Current status of GMOs in India

Theme of The Meeting: Current Status Of GMOs In India. Leading academic scientists from research universities and seed industry met in Hotel Park...

Leading academic scientists from research universities and seed industry met in Hotel Park Hyatt for a meeting on “Current status of GMOs in India” organised by Amar Immunodiagnostics, a city based biotechnology company to discuss current issues related to approval of GMOs in India. It was suggested that as the country faces an agrarian crisis, it is necessary that we empower our farmers with the best technology available in the world. Many of our neighbouring countries such as Bangladesh, Pakistan, Vietnam, China and Philippines have started growing GMOs or have made significant progress in getting ready to approve several GMOs in their country.

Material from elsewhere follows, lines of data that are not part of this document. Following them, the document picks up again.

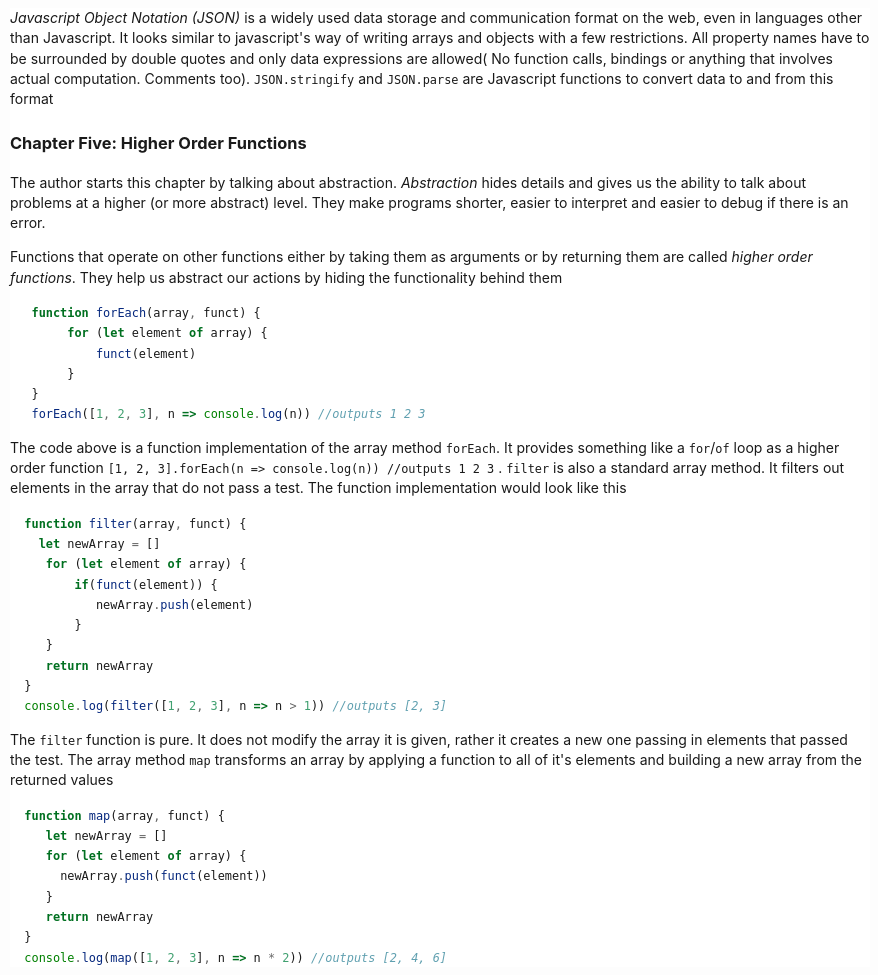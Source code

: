 *Javascript Object Notation (JSON)* is a widely used data storage and communication format on the web, even in languages other than Javascript. It looks similar to javascript's way of writing arrays and objects with a few restrictions. All property names have to be surrounded by double quotes and only data expressions are allowed( No function calls, bindings or anything that involves actual computation. Comments too). `JSON.stringify` and `JSON.parse` are Javascript functions to convert data to and from this format

### Chapter Five: Higher Order Functions
The author starts this chapter by talking about abstraction. *Abstraction* hides details and gives us the ability to talk about problems at a higher (or more abstract) level. They make programs shorter, easier to interpret and easier to debug if there is an error.

Functions that operate on other functions either by taking them as arguments or by returning them are called *higher order functions*. They help us abstract our actions by hiding the functionality behind them
```javascript
   function forEach(array, funct) {
        for (let element of array) {
            funct(element)
        }
   }
   forEach([1, 2, 3], n => console.log(n)) //outputs 1 2 3
```
The code above is a function implementation of the array method `forEach`. It provides something like a `for`/`of` loop as a higher order function `[1, 2, 3].forEach(n => console.log(n)) //outputs 1 2 3` . `filter` is also a standard array method. It filters out elements in the array that do not pass a test. The function implementation would look like this
```javascript
  function filter(array, funct) {
    let newArray = []
     for (let element of array) {
         if(funct(element)) {
            newArray.push(element)
         }
     }
     return newArray
  }
  console.log(filter([1, 2, 3], n => n > 1)) //outputs [2, 3]
```

The `filter` function is pure. It does not modify the array it is given, rather it creates a new one passing in elements that passed the test. The array method `map` transforms an array by applying a function to all of it's elements and building a new array from the returned values
```javascript
  function map(array, funct) {
     let newArray = []
     for (let element of array) {
       newArray.push(funct(element))
     }
     return newArray
  }
  console.log(map([1, 2, 3], n => n * 2)) //outputs [2, 4, 6]
```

Large agro based countries Brazil, Argentina, Australia, USA and Canada have already moved to growing GMOs and currently grow close to 80 % of corn, cotton, Soybean and canola as GMO crop. The European union which has been resisting such a move has also changed its stand recently and permitted member countries the freedom to grow GMOs. India has only allowed commercial cultivation of cotton and the last approval of new gene was in 2009. Indian farmers do not want to be left behind as many Indian scientists have also been developing new genes.

Dr. Anandkumar, an expert in transgenic technology and current director of Insititute of Biotechnology emphasised the need to approve new GMO crops as regulatory trials have already been completed. Dr. Sesikeran, RCGM chairman and leading expert in nutrition emphasised the safety aspect of GMO as food and informed that GMO food is safe and is already being consumed by millions over last 10 years. Dr. Shivendra Bajaj, Executive Director of Association of Biotech Led Enterprises- Agriculture Focus Group (ABLE- AG) highlighted the potential benefit of biotechnology in other crops and appealed to the regulators to resume the meeting of GEAC which has not considered any applications from agri biotech industry since July 2014.

As part of the Indian governments “Make in India” campaign, Amar Immunodiagnostics launched a first test in India to detect presence of three different genes in cotton plant in less than five minutes. The indigenously developed Rapid Test Kit is inexpensive, allows for 99.9% accuracy and does not necessitate a laboratory setting (unlike the PCR and/or ELISA test), thereby making it easy and convenient for its end users. Dr. Bhanushali, a chief scientist of the company explained that besides seed companies, the Rapid Testing Kit can be used by traders, government regulators, port authorities and even farmers.